> [PROMPT]: Copy exactly the stretch of data below from the line with "## 👤 **PERSONAL ACCOUNT STRATEGY**" through the line with "- Client problem identification", including both of those lines.

Saved data entries
•••

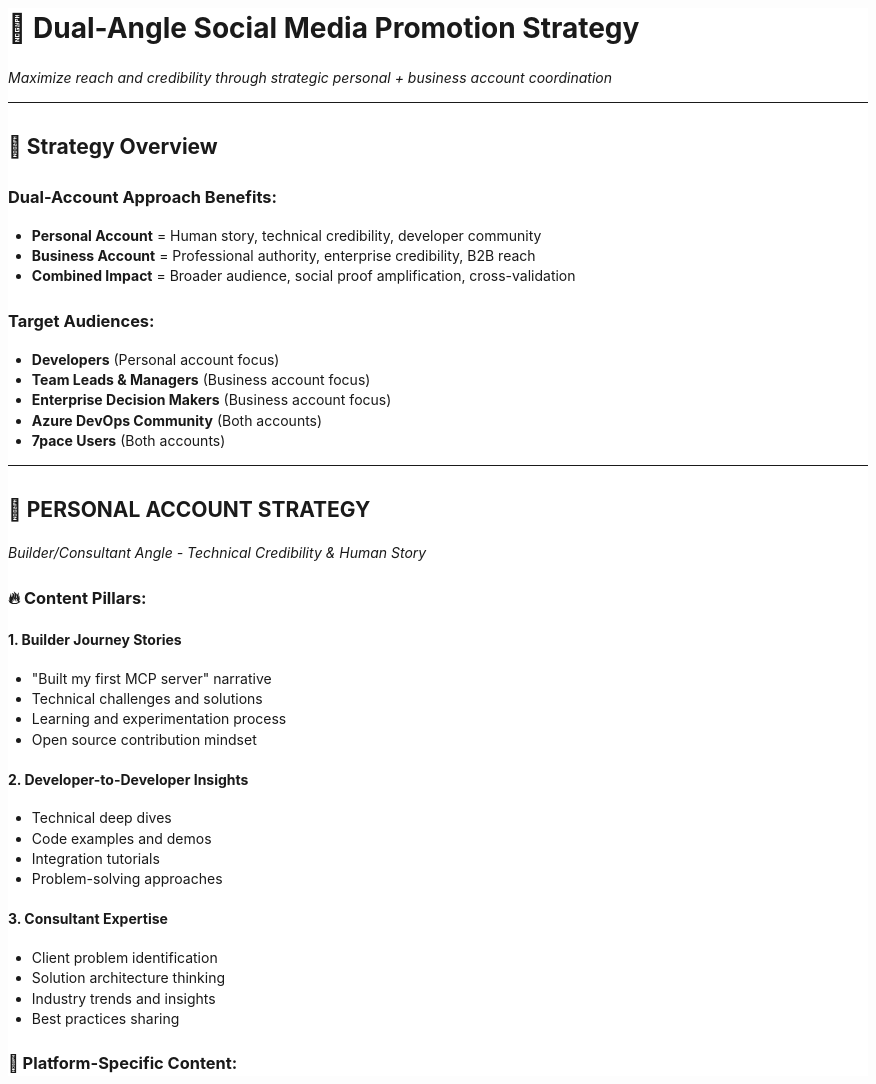 # 🚀 Dual-Angle Social Media Promotion Strategy

_Maximize reach and credibility through strategic personal + business account coordination_

---

## 🎯 **Strategy Overview**

### **Dual-Account Approach Benefits:**

- **Personal Account** = Human story, technical credibility, developer community
- **Business Account** = Professional authority, enterprise credibility, B2B reach
- **Combined Impact** = Broader audience, social proof amplification, cross-validation

### **Target Audiences:**

- **Developers** (Personal account focus)
- **Team Leads & Managers** (Business account focus)
- **Enterprise Decision Makers** (Business account focus)
- **Azure DevOps Community** (Both accounts)
- **7pace Users** (Both accounts)

---

## 👤 **PERSONAL ACCOUNT STRATEGY**

_Builder/Consultant Angle - Technical Credibility & Human Story_

### **🔥 Content Pillars:**

#### **1. Builder Journey Stories**

- "Built my first MCP server" narrative
- Technical challenges and solutions
- Learning and experimentation process
- Open source contribution mindset

#### **2. Developer-to-Developer Insights**

- Technical deep dives
- Code examples and demos
- Integration tutorials
- Problem-solving approaches

#### **3. Consultant Expertise**

- Client problem identification
- Solution architecture thinking
- Industry trends and insights
- Best practices sharing

### **📱 Platform-Specific Content:**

•••

> [COMPLETED TASK]:
## 👤 **PERSONAL ACCOUNT STRATEGY**

_Builder/Consultant Angle - Technical Credibility & Human Story_

### **🔥 Content Pillars:**

#### **1. Builder Journey Stories**

- "Built my first MCP server" narrative
- Technical challenges and solutions
- Learning and experimentation process
- Open source contribution mindset

#### **2. Developer-to-Developer Insights**

- Technical deep dives
- Code examples and demos
- Integration tutorials
- Problem-solving approaches

#### **3. Consultant Expertise**

- Client problem identification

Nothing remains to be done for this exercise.